Jean-Louis Michaux pour son essai L'énigme Schubert. Le mal qui ne pouvait dire son nom (inédit).

Jury :

Jacques De Decker, Roland Mortier, Georges Thinès.

Extrait de l'argumentaire du jury :

Le professeur Michaux n'en est pas à son coup d'essai. Rien ne le requiert plus que la maladie telle que le musicien l'éprouve. Parce que le champ d'observation est dès plus fécond. Il ne se peut pas que le mal, dans un art aussi sensitif que la musique, n'y trouve son écho, sa modulation.

Cette focalisation, Jean-Louis Michaux l'a déjà cultivée à propos de Beethoven, de Bartok, de Mozart. Voici que la même méthode, il s'en sert à propos de Schubert. On a envie de dire : enfin. C'est que la maladie, dans le cas du compositeur de La jeune fille et la mort, a une dimension particulièrement tragique parce qu'elle est liée à l'amour et au secret, à la honte de la contamination. C'est la raison pour laquelle l'auteur s'attache beaucoup à la personnalité du malade, et développe à son propos une analyse biographique des plus scrupuleuses.

Il ressort de ce livre — qui doit encore paraître — un portrait très émouvant du compositeur, très précocement doué, d'un rare accomplissement dans son art — supériorité dont il ne manifestait pas la conscience, d'ailleurs —, et d'une désarmante maladresse dans la vie. En tant que médecin, l'auteur montre combien les remèdes de l'époque (le mercure, notamment) étaient pour ainsi dire sans effets, rendant la maladie plus pénible et fatale.

Mais Schubert, précoce dans la mort aussi, sut tirer les meilleurs effets de son épreuve.
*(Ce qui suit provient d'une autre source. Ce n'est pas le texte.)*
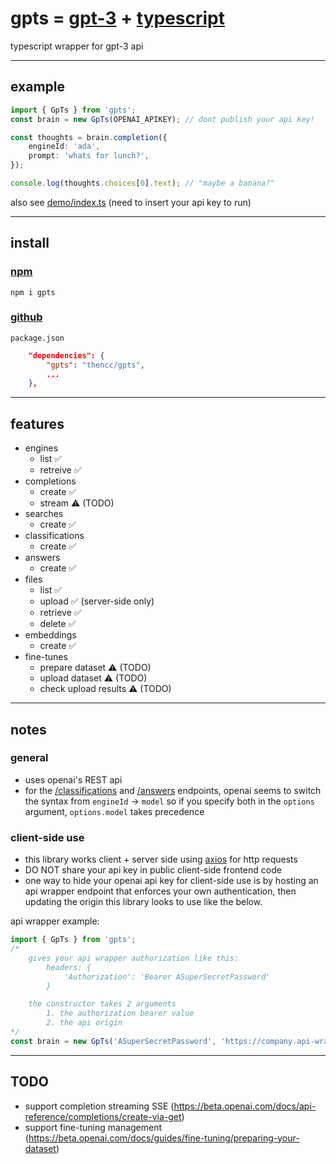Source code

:# gpts = [gpt-3](https://openai.com/blog/openai-api/) + [typescript](https://www.typescriptlang.org/)

typescript wrapper for gpt-3 api

---

## example

```ts
import { GpTs } from 'gpts';
const brain = new GpTs(OPENAI_APIKEY); // dont publish your api key!

const thoughts = brain.completion({
	engineId: 'ada',
	prompt: 'whats for lunch?',
});

console.log(thoughts.choices[0].text); // "maybe a banana?"
```

also see [demo/index.ts](https://github.com/thencc/gpts/blob/main/demo/index.ts) (need to insert your api key to run)

---

## install

### [npm](https://www.npmjs.com/package/gpts)

`npm i gpts`

### [github](https://github.com/thencc/gpts)

`package.json`

```json
	"dependencies": {
		"gpts": "thencc/gpts",
		...
	},
```

---

## features

-   engines
    -   list ✅
    -   retreive ✅
-   completions
    -   create ✅
    -   stream ⚠️ (TODO)
-   searches
    -   create ✅
-   classifications
    -   create ✅
-   answers
    -   create ✅
-   files
    -   list ✅
    -   upload ✅ (server-side only)
    -   retrieve ✅
    -   delete ✅
-   embeddings
    -   create ✅
-   fine-tunes
    -   prepare dataset ⚠️ (TODO)
    -   upload dataset ⚠️ (TODO)
    -   check upload results ⚠️ (TODO)

---

## notes

### general

-   uses openai's REST api
-   for the [/classifications](https://beta.openai.com/docs/api-reference/classifications/create) and [/answers](https://beta.openai.com/docs/api-reference/answers/create) endpoints, openai seems to switch the syntax from `engineId` -> `model` so if you specify both in the `options` argument, `options.model` takes precedence

### client-side use

-   this library works client + server side using [axios](https://github.com/axios/axios) for http requests
-   DO NOT share your api key in public client-side frontend code
-   one way to hide your openai api key for client-side use is by hosting an api wrapper endpoint that enforces your own authentication, then updating the origin this library looks to use like the below.

api wrapper example:

```ts
import { GpTs } from 'gpts';
/*
    gives your api wrapper authorization like this:
        headers: {
            'Authorization': 'Bearer ASuperSecretPassword'
        }

    the constructor takes 2 arguments
        1. the authorization bearer value
        2. the api origin
*/
const brain = new GpTs('ASuperSecretPassword', 'https://company.api-wrappers.io/gpt3');
```

---

## TODO

-   support completion streaming SSE (https://beta.openai.com/docs/api-reference/completions/create-via-get)
-   support fine-tuning management (https://beta.openai.com/docs/guides/fine-tuning/preparing-your-dataset)
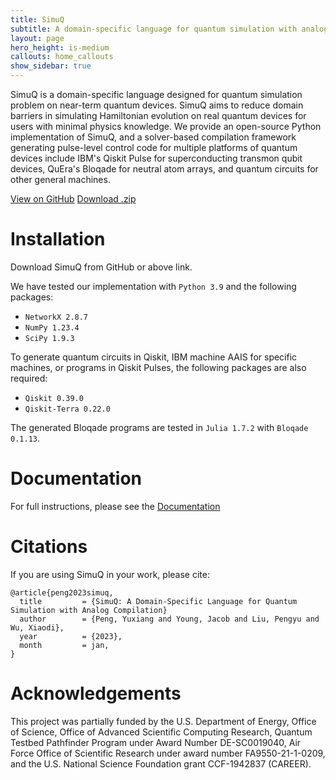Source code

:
 ```yaml
---
title: SimuQ
subtitle: A domain-specific language for quantum simulation with analog compilation
layout: page
hero_height: is-medium
callouts: home_callouts
show_sidebar: true
---
```


SimuQ is a domain-specific language designed for quantum simulation problem on near-term quantum devices. SimuQ aims to reduce domain barriers in simulating Hamiltonian evolution on real quantum devices for users with minimal physics knowledge. We provide an open-source Python implementation of SimuQ, and a solver-based compilation framework generating pulse-level control code for multiple platforms of quantum devices include IBM's Qiskit Pulse for superconducting transmon qubit devices, QuEra's Bloqade for neutral atom arrays, and quantum circuits for other general machines.

<div class="has-text-centered">
<a href="https://github.com/PicksPeng/SimuQ" class="button is-primary">View on GitHub</a>
<a href="https://github.com/PicksPeng/SimuQ/archive/refs/heads/main.zip" class="button is-primary">Download .zip</a>
</div>

# Installation

Download SimuQ from GitHub or above link.

We have tested our implementation with `Python 3.9` and the following packages:
* `NetworkX 2.8.7`
* `NumPy 1.23.4`
* `SciPy 1.9.3`

To generate quantum circuits in Qiskit, IBM machine AAIS for specific machines, or programs in Qiskit Pulses, the following packages are also required:
* `Qiskit 0.39.0`
* `Qiskit-Terra 0.22.0`

The generated Bloqade programs are tested in `Julia 1.7.2` with `Bloqade 0.1.13`.

# Documentation

For full instructions, please see the [Documentation](/QWIRE/docs/)

# Citations

If you are using SimuQ in your work, please cite:
```
@article{peng2023simuq,
  title         = {SimuQ: A Domain-Specific Language for Quantum Simulation with Analog Compilation}
  author        = {Peng, Yuxiang and Young, Jacob and Liu, Pengyu and Wu, Xiaodi},
  year          = {2023},
  month         = jan,
}
```

# Acknowledgements

This project was partially funded by the U.S. Department of Energy, Office of Science, Office of Advanced Scientific Computing Research, Quantum Testbed Pathfinder Program under Award Number DE-SC0019040, Air Force Office of Scientific Research under award number FA9550-21-1-0209, and  the U.S. National Science Foundation grant CCF-1942837 (CAREER).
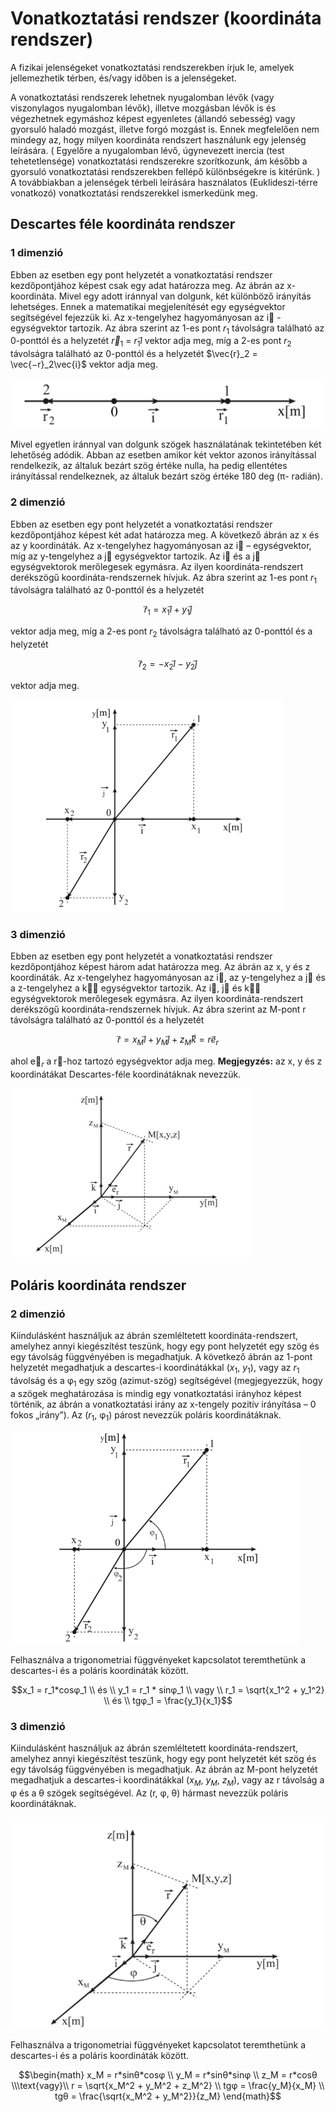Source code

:# Vonatkoztatási rendszer (koordináta rendszer)

A fizikai jelenségeket vonatkoztatási rendszerekben írjuk le, amelyek jellemezhetik térben,
és/vagy időben is a jelenségeket. 

A vonatkoztatási rendszerek lehetnek nyugalomban lévők (vagy viszonylagos nyugalomban lévők), illetve mozgásban lévők is és végezhetnek egymáshoz képest egyenletes (állandó sebesség) vagy gyorsuló haladó mozgást, illetve forgó mozgást is. Ennek megfelelően nem mindegy az, hogy milyen koordináta rendszert használunk egy jelenség leírására. ( Egyelőre a nyugalomban lévő, úgynevezett inercia (test tehetetlensége) vonatkoztatási rendszerekre szorítkozunk, ám később a gyorsuló vonatkoztatási rendszerekben fellépő különbségekre is kitérünk. )
A továbbiakban a jelenségek térbeli leírására használatos (Euklideszi-térre vonatkozó)
vonatkoztatási rendszerekkel ismerkedünk meg.

## Descartes féle koordináta rendszer

### 1 dimenzió

Ebben az esetben egy pont helyzetét a vonatkoztatási rendszer kezdőpontjához képest csak
egy adat határozza meg. Az ábrán az x-koordináta. Mivel egy adott iránnyal van dolgunk, két
különböző irányítás lehetséges. Ennek a matematikai megjelenítését egy egységvektor
segítségével fejezzük ki. Az x-tengelyhez hagyományosan az i⃗ - egységvektor tartozik. Az ábra
szerint az 1-es pont $r_1$ távolságra található az 0-ponttól és a helyzetét $\vec{r}_1$ = $r_1i⃗$ vektor adja meg,
míg a 2-es pont $r_2$ távolságra található az 0-ponttól és a helyzetét $\vec{r}_2 = \vec{−r}_2\vec{i}$ vektor adja meg.

![Screenshot from 2023-11-12 14-58-00.png](Vonatkoztata%CC%81si%20rendszer%20(koordina%CC%81ta%20rendszer)/Screenshot_from_2023-11-12_14-58-00.png)

Mivel egyetlen iránnyal van dolgunk szögek használatának tekintetében két lehetőség
adódik. Abban az esetben amikor két vektor azonos irányítással rendelkezik, az általuk bezárt szög értéke nulla, ha pedig ellentétes irányítással rendelkeznek, az általuk bezárt szög értéke 180 deg (π- radián).

### 2 dimenzió

Ebben az esetben egy pont helyzetét a vonatkoztatási rendszer kezdőpontjához képest két
adat határozza meg. A következő ábrán az x és az y koordináták. Az x-tengelyhez hagyományosan az i⃗ – egységvektor, míg az y-tengelyhez a j⃗ egységvektor tartozik. Az i⃗ és a j⃗ egységvektorok merőlegesek egymásra. Az ilyen koordináta-rendszert derékszögű koordináta-rendszernek hívjuk.
Az ábra szerint az 1-es pont $r_1$ távolságra található az 0-ponttól és a helyzetét

$$
r⃗_1 = x_1i⃗ + y_1j⃗
$$

vektor adja meg, míg a 2-es pont $r_2$ távolságra található az 0-ponttól és a helyzetét

$$
r⃗_2 = −x_2i⃗−y_2j⃗
$$

vektor adja meg.

![Screenshot from 2023-11-12 15-06-50.png](Vonatkoztata%CC%81si%20rendszer%20(koordina%CC%81ta%20rendszer)/Screenshot_from_2023-11-12_15-06-50.png)

### 3 dimenzió

Ebben az esetben egy pont helyzetét a vonatkoztatási rendszer kezdőpontjához képest
három adat határozza meg. Az ábrán az x, y és z koordináták. Az x-tengelyhez hagyományosan az i⃗, az y-tengelyhez a j⃗ és a z-tengelyhez a k⃗⃗ egységvektor tartozik. Az i⃗, j⃗ és k⃗⃗ egységvektorok merőlegesek egymásra. Az ilyen koordináta-rendszert derékszögű koordináta-rendszernek hívjuk.
Az ábra szerint az M-pont r távolságra található az 0-ponttól és a helyzetét

$$
r⃗ = x_Mi⃗ + y_Mj⃗ + z_Mk⃗⃗ = re⃗_r
$$

ahol e⃗$_r$ a r⃗-hoz tartozó egységvektor adja meg.
**Megjegyzés:** az x, y és z koordinátákat Descartes-féle koordinátáknak nevezzük.

![Screenshot from 2023-11-15 16-16-13.png](Vonatkoztata%CC%81si%20rendszer%20(koordina%CC%81ta%20rendszer)/Screenshot_from_2023-11-15_16-16-13.png)

## Poláris koordináta rendszer

### 2 dimenzió

Kiindulásként használjuk az ábrán szemléltetett koordináta-rendszert, amelyhez annyi kiegészítést teszünk, hogy egy pont helyzetét egy szög és egy távolság függvényében is
megadhatjuk. A következő ábrán az 1-pont helyzetét megadhatjuk a descartes-i koordinátákkal ($x_1$, $y_1$), vagy az $r_1$ távolság és a φ$_1$ egy szög (azimut-szög) segítségével (megjegyezzük, hogy a szögek meghatározása is mindig egy vonatkoztatási irányhoz képest történik, az ábrán a vonatkoztatási irány az x-tengely pozitív irányítása – 0 fokos „irány”). Az ($r_1$, φ$_1$) párost nevezzük poláris koordinátáknak.

![Screenshot from 2023-11-12 15-12-17.png](Vonatkoztata%CC%81si%20rendszer%20(koordina%CC%81ta%20rendszer)/Screenshot_from_2023-11-12_15-12-17.png)

Felhasználva a trigonometriai függvényeket kapcsolatot teremthetünk a descartes-i és a
poláris koordináták között.

$$x_1 = r_1*cosφ_1
\\ és \\
y_1 = r_1 * sinφ_1
\\ vagy \\
r_1 = \sqrt{x_1^2 + y_1^2}
\\ és \\
tgφ_1 = \frac{y_1}{x_1}$$

### 3 dimenzió

Kiindulásként használjuk az ábrán szemléltetett koordináta-rendszert, amelyhez annyi
kiegészítést teszünk, hogy egy pont helyzetét két szög és egy távolság függvényében is
megadhatjuk. Az ábrán az M-pont helyzetét megadhatjuk a descartes-i koordinátákkal
($x_M$, $y_M$, $z_M$), vagy az r távolság a φ és a θ szögek segítségével. Az (r, φ, θ) hármast nevezzük poláris koordinátáknak.

![Screenshot from 2023-11-12 16-12-05.png](Vonatkoztata%CC%81si%20rendszer%20(koordina%CC%81ta%20rendszer)/Screenshot_from_2023-11-12_16-12-05.png)

Felhasználva a trigonometriai függvényeket kapcsolatot teremthetünk a descartes-i és a
poláris koordináták között.

```math
\begin{math}
x_M = r*sinθ*cosφ
\\
y_M = r*sinθ*sinφ
\\
z_M = r*cosθ
\\\text{vagy}\\
r = \sqrt{x_M^2 + y_M^2 + z_M^2}
\\
tgφ = \frac{y_M}{x_M}
\\
tgθ = \frac{\sqrt{x_M^2 + y_M^2}}{z_M}
\end{math}
```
La beauté déchirante de son œuvre, dont on ne mesura la pleine ampleur qu'après sa mort, doit beaucoup à ce sentiment d'impuissance, de malédiction de l'inachevé qui l'imprègne toute entière. De sorte qu'il se pourrait bien que le point de vue adopté par l'auteur soit, précisément à propos de Schubert, le plus pertinent qui soit.